With economies shut down and the U.S. government spending trillions in response to the coronavirus pandemic, the federal government ran a record $3.13 trillion deficit in fiscal 2020. The pandemic eased and economies opened back up in fiscal 2021, and you would expect that deficit to narrow.

In fact, it did — slightly.

In 2021, the federal government ran a $2.77 trillion deficit. But despite falling shy of the deficit record, Uncle Sam spent even more money in 2021 than it did during the depths of the 2020 coronavirus recession and set a new spending record. Federal spending was up 4.2 percent in fiscal 2021. The feds blew through $6.82 trillion over the last 12 months, compared with $6.55 trillion in fiscal 2020.

The only thing that saved the feds from setting a new deficit record in the last fiscal year was an increase in tax revenue thanks to a moderately improved economy. Government receipts were up 14.4 percent in the last fiscal year, coming in at $4.05 trillion. That compares with $3.42 trillion in revenue the previous year.

Politicians and pundits will blame the massive deficits on the pandemic or claim we just need to raise taxes. But the real problem is the federal government has an uncontrolled spending problem. And this problem was evident even before COVID reared its ugly head.

In fiscal 2019, the Trump administration ran a $984 billion deficit. At the time, it was the fifth-largest deficit in history. This goes to show that the federal government had a major spending problem before the pandemic. In fact, through the first two months of fiscal 2020, the deficit was already 12 percent over 2019’s huge Obama-like number and was on track to eclipse $1 trillion. Prior to 2020, the U.S. government had only run deficits over $1 trillion four times, all during the Great Recession. We were approaching that number prior to the pandemic, despite what Trump kept calling “the greatest economy in the history of America.”
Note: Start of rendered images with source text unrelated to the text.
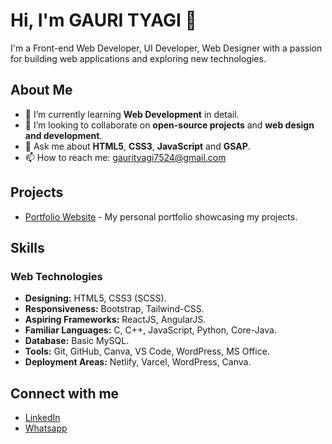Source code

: # Hi, I'm GAURI TYAGI 👋

I'm a Front-end Web Developer, UI Developer, Web Designer with a passion for building web applications and exploring new technologies.

## About Me

- 🌱 I’m currently learning **Web Development** in detail.
- 👯 I’m looking to collaborate on **open-source projects** and **web design and development**.
- 💬 Ask me about **HTML5**, **CSS3**, **JavaScript** and **GSAP**.
- 📫 How to reach me: [gaurityagi7524@gmail.com](mailto:gaurityagi7524@gmail.com)

## Projects

- [Portfolio Website](https://gaurityagi01.netlify.app/) - My personal portfolio showcasing my projects.

## Skills
### Web Technologies
- **Designing:** HTML5, CSS3 (SCSS).
- **Responsiveness:** Bootstrap, Tailwind-CSS.
- **Aspiring Frameworks:** ReactJS, AngularJS.
- **Familiar Languages:** C, C++, JavaScript, Python, Core-Java.
- **Database:** Basic MySQL.
- **Tools:** Git, GitHub, Canva, VS Code, WordPress, MS Office.
- **Deployment Areas:** Netlify, Varcel, WordPress, Canva.

## Connect with me

- [LinkedIn](https://www.linkedin.com/in/gauri-tyagi-608291194/)
- [Whatsapp](https://wa.me/9634093450)
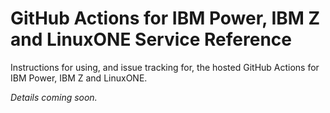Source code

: # GitHub Actions for IBM Power, IBM Z and LinuxONE Service Reference
Instructions for using, and issue tracking for, the hosted GitHub Actions for IBM Power, IBM Z and LinuxONE.

*Details coming soon.*
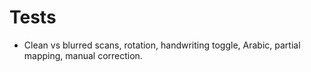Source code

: # Tests
- Clean vs blurred scans, rotation, handwriting toggle, Arabic, partial mapping, manual correction.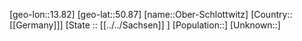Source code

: ﻿---
location: [50.87,13.82]
mapzoom: [7,12] 
mapmarker: city 
type: City
tags:
- geo/City


SpocWebEntityId: 33018
isDeleted: false
confidential: public

---
[geo-lon::13.82]
[geo-lat::50.87]
[name::Ober-Schlottwitz]
[Country::[[Germany]]]
[State :: [[../../Sachsen]] ]
[Population::]
[Unknown::]

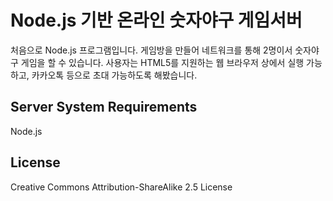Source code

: Node.js 기반 온라인 숫자야구 게임서버
==============

처음으로 Node.js 프로그램입니다. 게임방을 만들어 네트워크를 통해 2명이서 숫자야구 게임을 할 수 있습니다. 사용자는 HTML5를 지원하는 웹 브라우저 상에서 실행 가능하고, 카카오톡 등으로 초대 가능하도록 해봤습니다.

Server System Requirements
-------------------
Node.js


License
-------
Creative Commons Attribution-ShareAlike 2.5 License
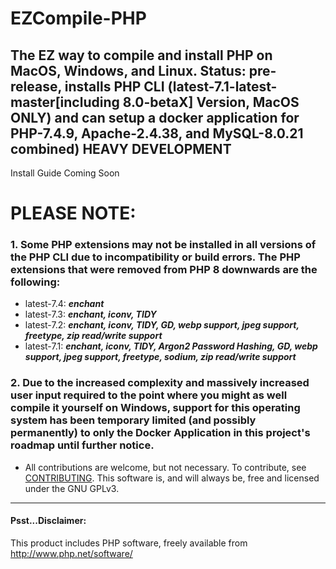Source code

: # EZCompile-PHP
## The EZ way to compile and install PHP on MacOS, Windows, and Linux. Status: pre-release, installs PHP CLI (latest-7.1-latest-master[including 8.0-betaX] Version, MacOS ONLY) and can setup a docker application for PHP-7.4.9, Apache-2.4.38, and MySQL-8.0.21 combined) HEAVY DEVELOPMENT
Install Guide Coming Soon

# PLEASE NOTE:
### 1. Some PHP extensions may not be installed in all versions of the PHP CLI due to incompatibility or build errors. The PHP extensions that were removed from PHP 8 downwards are the following:
  * latest-7.4: ***enchant***
  * latest-7.3: ***enchant, iconv, TIDY***
  * latest-7.2: ***enchant, iconv, TIDY, GD, webp support, jpeg support, freetype, zip read/write support***
  * latest-7.1: ***enchant, iconv, TIDY, Argon2 Password Hashing, GD, webp support, jpeg support, freetype, sodium, zip read/write support***
  
### 2. Due to the increased complexity and massively increased user input required to the point where you might as well compile it yourself on Windows, support for this operating system has been temporary limited (and possibly permanently) to only the Docker Application in this project's roadmap until further notice.
   * All contributions are welcome, but not necessary. To contribute, see [CONTRIBUTING](CONTRIBUTING.md). This software is, and will always be, free and licensed under the GNU GPLv3.
---
#### Psst...Disclaimer:

This product includes PHP software, freely available from <http://www.php.net/software/>
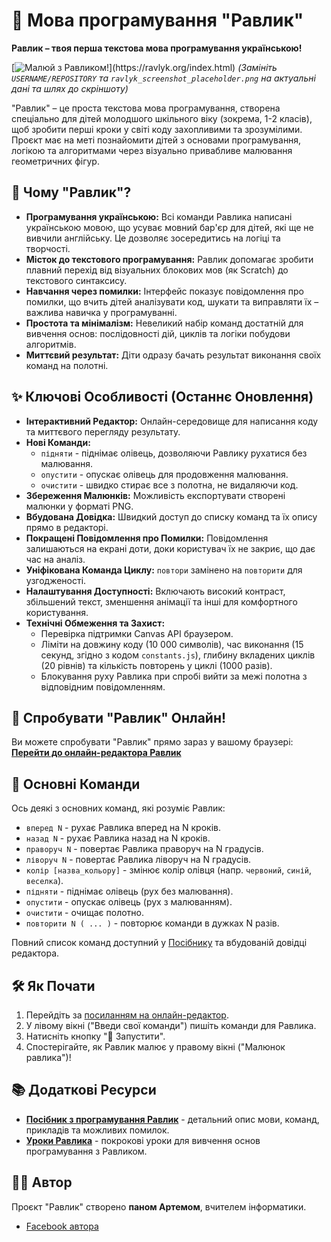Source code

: # 🐌 Мова програмування "Равлик"

**Равлик – твоя перша текстова мова програмування українською!**

[![Малюй з Равликом!]([https://user-images.githubusercontent.com/USERNAME/REPOSITORY/assets/ravlyk_screenshot_placeholder.png](https://ravlyk-org-o5jkz.ondigitalocean.app/assets/images/editor.jpg))](https://ravlyk.org/index.html)
*(Замініть `USERNAME/REPOSITORY` та `ravlyk_screenshot_placeholder.png` на актуальні дані та шлях до скріншоту)*

"Равлик" – це проста текстова мова програмування, створена спеціально для дітей молодшого шкільного віку (зокрема, 1-2 класів), щоб зробити перші кроки у світі коду захопливими та зрозумілими. Проєкт має на меті познайомити дітей з основами програмування, логікою та алгоритмами через візуально привабливе малювання геометричних фігур.

## 🎯 Чому "Равлик"?

* **Програмування українською:** Всі команди Равлика написані українською мовою, що усуває мовний бар'єр для дітей, які ще не вивчили англійську. Це дозволяє зосередитись на логіці та творчості.
* **Місток до текстового програмування:** Равлик допомагає зробити плавний перехід від візуальних блокових мов (як Scratch) до текстового синтаксису.
* **Навчання через помилки:** Інтерфейс показує повідомлення про помилки, що вчить дітей аналізувати код, шукати та виправляти їх – важлива навичка у програмуванні.
* **Простота та мінімалізм:** Невеликий набір команд достатній для вивчення основ: послідовності дій, циклів та логіки побудови алгоритмів.
* **Миттєвий результат:** Діти одразу бачать результат виконання своїх команд на полотні.

## ✨ Ключові Особливості (Останнє Оновлення)

* **Інтерактивний Редактор:** Онлайн-середовище для написання коду та миттєвого перегляду результату.
* **Нові Команди:**
    * `підняти` - піднімає олівець, дозволяючи Равлику рухатися без малювання.
    * `опустити` - опускає олівець для продовження малювання.
    * `очистити` - швидко стирає все з полотна, не видаляючи код.
* **Збереження Малюнків:** Можливість експортувати створені малюнки у форматі PNG.
* **Вбудована Довідка:** Швидкий доступ до списку команд та їх опису прямо в редакторі.
* **Покращені Повідомлення про Помилки:** Повідомлення залишаються на екрані доти, доки користувач їх не закриє, що дає час на аналіз.
* **Уніфікована Команда Циклу:** `повтори` замінено на `повторити` для узгодженості.
* **Налаштування Доступності:** Включають високий контраст, збільшений текст, зменшення анімації та інші для комфортного користування.
* **Технічні Обмеження та Захист:**
    * Перевірка підтримки Canvas API браузером.
    * Ліміти на довжину коду (10 000 символів), час виконання (15 секунд, згідно з кодом `constants.js`), глибину вкладених циклів (20 рівнів) та кількість повторень у циклі (1000 разів).
    * Блокування руху Равлика при спробі вийти за межі полотна з відповідним повідомленням.

## 🚀 Спробувати "Равлик" Онлайн!

Ви можете спробувати "Равлик" прямо зараз у вашому браузері:
[**Перейти до онлайн-редактора Равлик**](https://ravlyk.org/index.html)

## 📜 Основні Команди

Ось деякі з основних команд, які розуміє Равлик:

* `вперед N` - рухає Равлика вперед на N кроків.
* `назад N` - рухає Равлика назад на N кроків.
* `праворуч N` - повертає Равлика праворуч на N градусів.
* `ліворуч N` - повертає Равлика ліворуч на N градусів.
* `колір [назва_кольору]` - змінює колір олівця (напр. `червоний`, `синій`, `веселка`).
* `підняти` - піднімає олівець (рух без малювання).
* `опустити` - опускає олівець (рух з малюванням).
* `очистити` - очищає полотно.
* `повторити N ( ... )` - повторює команди в дужках N разів.

Повний список команд доступний у [Посібнику](https://ravlyk.org/manual.html) та вбудованій довідці редактора.

## 🛠️ Як Почати

1.  Перейдіть за [посиланням на онлайн-редактор](https://ravlyk.org/index.html).
2.  У лівому вікні ("Введи свої команди") пишіть команди для Равлика.
3.  Натисніть кнопку "🚀 Запустити".
4.  Спостерігайте, як Равлик малює у правому вікні ("Малюнок равлика")!

## 📚 Додаткові Ресурси

* **[Посібник з програмування Равлик](https://ravlyk.org/manual.html)** - детальний опис мови, команд, прикладів та можливих помилок.
* **[Уроки Равлика](https://ravlyk.org/lessons.html)** - покрокові уроки для вивчення основ програмування з Равликом.

## 👨‍💻 Автор

Проєкт "Равлик" створено **паном Артемом**, вчителем інформатики.
* [Facebook автора](https://www.facebook.com/panaptem)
Even without additional stimulus in the coming year, spending doesn’t appear set to slow much. Congress continues to debate a massive infrastructure bill, and Biden’s 2022 budget tops out at over $3.5 trillion in spending. The Biden budget would take the U.S .to its highest sustained spending levels since World War II. And the Democrats will almost certainly find new spending needs in the coming year.

Keep in mind, a constitutional government could never run deficits like this. Virtually all of this government spending is unauthorized by the Constitution.
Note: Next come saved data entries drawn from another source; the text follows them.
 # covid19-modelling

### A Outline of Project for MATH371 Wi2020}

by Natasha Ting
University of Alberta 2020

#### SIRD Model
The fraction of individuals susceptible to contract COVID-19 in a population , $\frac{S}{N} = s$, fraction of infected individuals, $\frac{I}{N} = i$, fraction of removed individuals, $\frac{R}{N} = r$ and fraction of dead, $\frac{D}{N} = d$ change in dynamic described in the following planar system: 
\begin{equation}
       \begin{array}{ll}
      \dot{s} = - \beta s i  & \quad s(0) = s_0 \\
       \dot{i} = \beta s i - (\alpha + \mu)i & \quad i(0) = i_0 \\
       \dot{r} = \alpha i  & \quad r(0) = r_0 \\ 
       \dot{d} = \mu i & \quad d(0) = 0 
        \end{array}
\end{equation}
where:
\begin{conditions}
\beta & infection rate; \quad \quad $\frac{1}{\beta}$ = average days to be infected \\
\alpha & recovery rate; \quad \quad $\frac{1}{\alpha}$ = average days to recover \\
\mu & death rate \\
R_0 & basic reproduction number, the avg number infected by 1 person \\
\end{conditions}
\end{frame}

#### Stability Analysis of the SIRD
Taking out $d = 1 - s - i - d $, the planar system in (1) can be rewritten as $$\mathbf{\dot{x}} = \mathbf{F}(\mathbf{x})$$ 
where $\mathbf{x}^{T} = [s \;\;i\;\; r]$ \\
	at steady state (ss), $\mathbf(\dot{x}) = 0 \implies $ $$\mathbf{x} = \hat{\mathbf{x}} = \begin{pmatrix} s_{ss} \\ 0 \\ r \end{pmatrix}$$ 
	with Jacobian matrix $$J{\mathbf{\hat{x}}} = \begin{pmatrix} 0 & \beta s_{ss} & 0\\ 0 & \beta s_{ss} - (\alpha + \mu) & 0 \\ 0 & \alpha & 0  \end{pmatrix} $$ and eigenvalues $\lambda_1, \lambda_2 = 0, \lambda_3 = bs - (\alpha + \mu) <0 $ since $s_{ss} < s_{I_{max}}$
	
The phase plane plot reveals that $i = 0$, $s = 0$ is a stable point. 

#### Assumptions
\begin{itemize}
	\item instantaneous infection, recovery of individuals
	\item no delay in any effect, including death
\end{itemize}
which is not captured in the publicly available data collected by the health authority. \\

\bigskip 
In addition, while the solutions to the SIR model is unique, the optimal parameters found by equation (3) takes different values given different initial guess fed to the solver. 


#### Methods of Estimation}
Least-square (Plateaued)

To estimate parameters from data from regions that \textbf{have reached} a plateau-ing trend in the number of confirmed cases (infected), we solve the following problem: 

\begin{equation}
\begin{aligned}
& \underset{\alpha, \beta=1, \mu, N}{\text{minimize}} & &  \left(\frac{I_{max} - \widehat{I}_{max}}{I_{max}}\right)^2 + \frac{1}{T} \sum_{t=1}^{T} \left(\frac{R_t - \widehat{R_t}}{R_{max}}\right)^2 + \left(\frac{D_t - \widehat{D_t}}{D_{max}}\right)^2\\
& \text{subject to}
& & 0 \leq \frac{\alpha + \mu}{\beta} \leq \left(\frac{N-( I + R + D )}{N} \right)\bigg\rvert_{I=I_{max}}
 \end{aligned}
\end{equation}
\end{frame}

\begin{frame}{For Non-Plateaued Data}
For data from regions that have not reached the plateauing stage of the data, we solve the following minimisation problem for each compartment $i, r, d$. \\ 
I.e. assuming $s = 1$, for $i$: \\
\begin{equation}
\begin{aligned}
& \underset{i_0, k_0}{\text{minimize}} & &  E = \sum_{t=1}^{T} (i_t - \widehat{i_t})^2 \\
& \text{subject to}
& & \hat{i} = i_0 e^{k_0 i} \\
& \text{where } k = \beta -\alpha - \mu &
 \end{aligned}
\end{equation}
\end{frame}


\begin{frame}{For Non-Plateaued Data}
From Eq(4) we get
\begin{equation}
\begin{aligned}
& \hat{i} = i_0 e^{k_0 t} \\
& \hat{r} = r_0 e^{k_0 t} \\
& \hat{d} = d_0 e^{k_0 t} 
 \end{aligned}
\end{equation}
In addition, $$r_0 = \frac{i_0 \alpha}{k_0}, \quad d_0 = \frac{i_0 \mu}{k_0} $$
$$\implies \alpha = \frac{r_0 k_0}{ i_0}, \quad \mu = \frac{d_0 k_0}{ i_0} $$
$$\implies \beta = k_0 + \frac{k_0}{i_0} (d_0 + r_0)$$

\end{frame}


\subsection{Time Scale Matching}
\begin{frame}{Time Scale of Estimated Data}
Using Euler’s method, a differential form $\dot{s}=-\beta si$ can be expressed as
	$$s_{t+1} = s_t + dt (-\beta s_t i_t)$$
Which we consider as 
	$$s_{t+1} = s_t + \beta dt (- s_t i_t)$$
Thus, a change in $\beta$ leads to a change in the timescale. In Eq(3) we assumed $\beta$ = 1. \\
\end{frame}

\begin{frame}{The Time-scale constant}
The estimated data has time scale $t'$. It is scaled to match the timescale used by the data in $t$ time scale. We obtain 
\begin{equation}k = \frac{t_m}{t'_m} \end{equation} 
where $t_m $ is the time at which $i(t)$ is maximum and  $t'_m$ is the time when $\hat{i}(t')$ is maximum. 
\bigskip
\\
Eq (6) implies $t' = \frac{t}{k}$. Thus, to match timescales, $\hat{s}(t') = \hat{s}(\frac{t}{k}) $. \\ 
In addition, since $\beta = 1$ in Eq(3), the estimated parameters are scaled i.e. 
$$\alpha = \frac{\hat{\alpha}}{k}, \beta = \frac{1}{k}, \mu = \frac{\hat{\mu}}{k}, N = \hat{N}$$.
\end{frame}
As of October 28, the national debt stood at $28.91 trillion. For additional perspective, consider this: every American citizen would have to write a check for $86,821 in order to pay off the national debt.

The U.S. government added some $450 billion to the debt over the last couple of weeks after Congress passed a bill increasing the federal debt ceiling by $480 billion. The government can limp along with the current ceiling in place temporarily using “extraordinary measures.” Uncle Sam will run out of money in early December.
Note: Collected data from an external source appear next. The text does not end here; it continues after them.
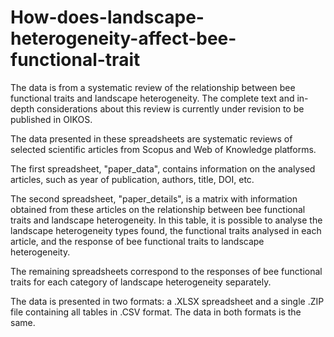 # How-does-landscape-heterogeneity-affect-bee-functional-trait
The data is from a systematic review of the relationship between bee functional traits and landscape heterogeneity. The complete text and in-depth considerations about this review is currently under revision to be published in OIKOS.

The data presented in these spreadsheets are systematic reviews of selected scientific articles from Scopus and Web of Knowledge platforms.

The first spreadsheet, "paper_data", contains information on the analysed articles, such as year of publication, authors, title, DOI, etc.

The second spreadsheet, "paper_details", is a matrix with information obtained from these articles on the relationship between bee functional traits and landscape heterogeneity. In this table, it is possible to analyse the landscape heterogeneity types found, the functional traits analysed in each article, and the response of bee functional traits to landscape heterogeneity.

The remaining spreadsheets correspond to the responses of bee functional traits for each category of landscape heterogeneity separately.

The data is presented in two formats: a .XLSX spreadsheet and a single .ZIP file containing all tables in .CSV format. The data in both formats is the same.
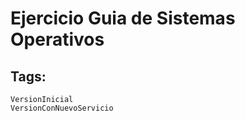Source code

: # Ejercicio Guia de Sistemas Operativos  
##  Tags:   
    VersionInicial
    VersionConNuevoServicio
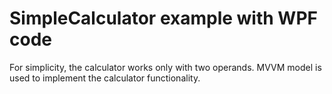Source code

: # SimpleCalculator example with WPF code
For simplicity, the calculator works only with two operands. MVVM model is used to implement the calculator functionality.
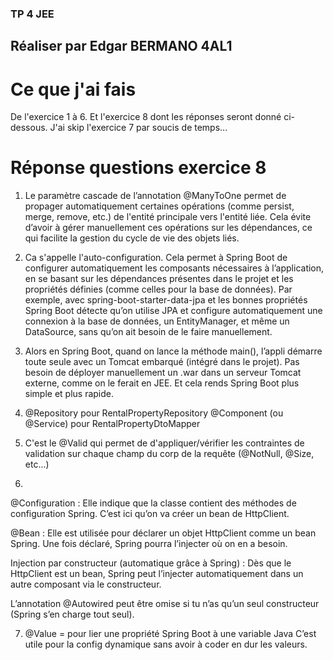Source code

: ### TP 4 JEE

## Réaliser par Edgar BERMANO 4AL1

# Ce que j'ai fais
De l'exercice 1 à 6. Et l'exercice 8 dont les réponses seront donné ci-dessous.
J'ai skip l'exercice 7 par soucis de temps...

# Réponse questions exercice 8
1. Le paramètre cascade de l’annotation @ManyToOne permet de propager automatiquement certaines opérations (comme persist, merge, remove, etc.) de l'entité principale vers l'entité liée.
Cela évite d’avoir à gérer manuellement ces opérations sur les dépendances, ce qui facilite la gestion du cycle de vie des objets liés.

2. Ca s'appelle l'auto-configuration.
Cela permet à Spring Boot de configurer automatiquement les composants nécessaires à l’application, en se basant sur les dépendances présentes dans le projet et les propriétés définies (comme celles pour la base de données).
Par exemple, avec spring-boot-starter-data-jpa et les bonnes propriétés Spring Boot détecte qu’on utilise JPA et configure automatiquement une connexion à la base de données, un EntityManager, et même un DataSource, sans qu’on ait besoin de le faire manuellement.

3. Alors en Spring Boot, quand on lance la méthode main(), l’appli démarre toute seule avec un Tomcat embarqué (intégré dans le projet). Pas besoin de déployer manuellement un .war dans un serveur Tomcat externe, comme on le ferait en JEE.
Et cela rends Spring Boot plus simple et plus rapide.

4. @Repository pour RentalPropertyRepository
@Component (ou @Service) pour RentalPropertyDtoMapper

5. C'est le @Valid qui permet de d'appliquer/vérifier les contraintes de validation sur chaque champ du corp de la requête (@NotNull, @Size, etc...)

6. 
@Configuration :
Elle indique que la classe contient des méthodes de configuration Spring.
C’est ici qu’on va créer un bean de HttpClient.

@Bean :
Elle est utilisée pour déclarer un objet HttpClient comme un bean Spring.
Une fois déclaré, Spring pourra l’injecter où on en a besoin.

Injection par constructeur (automatique grâce à Spring) :
Dès que le HttpClient est un bean, Spring peut l’injecter automatiquement dans un autre composant via le constructeur.

L’annotation @Autowired peut être omise si tu n’as qu’un seul constructeur (Spring s’en charge tout seul).

7. @Value = pour lier une propriété Spring Boot à une variable Java
C’est utile pour la config dynamique sans avoir à coder en dur les valeurs.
Congress will almost certainly run the debt ceiling saga to the brink, but it will undoubtedly raise the spending limit. When it does, the Treasury Department will go on another massive borrowing binge. Deficits drive debt.

According to the National Debt Clock, the debt to GDP ratio is 126.04 percent. Despite the lack of concern in the mainstream, debt has consequences. More government debt means less economic growth. Studies have shown that a debt to GDP ratio of over 90 percent retards economic growth by about 30 percent. This throws cold water on the conventional “spend now, worry about the debt later” mantra, along with the frequent claim that “we can grow ourselves out of the debt” now popular on both sides of the aisle in D.C.

According to a CBO report, on the current trajectory, the size of the national debt will be nearly double the size of the U.S. economy by 2050.

It’s easy to simply shrug off the debt. People have been warning about it for years. But it’s not a problem until it is. Debt is neither free nor is it irrelevant.

At some point, somebody has to pay for all this. As the saying goes – there’s no such thing as a free lunch. We are all on the hook for the massive bill. We (and our children and grandchildren) will pay for this down the road – either through higher taxes or higher inflation – most likely both. In fact, American consumers are already paying for all the stimulus money the feds showered on them in 2020 and early 2021 with higher prices driven by inflationary pressures caused by a historic increase in the money supply. The price will only get higher as the federal government continues its unrestrained spending spree.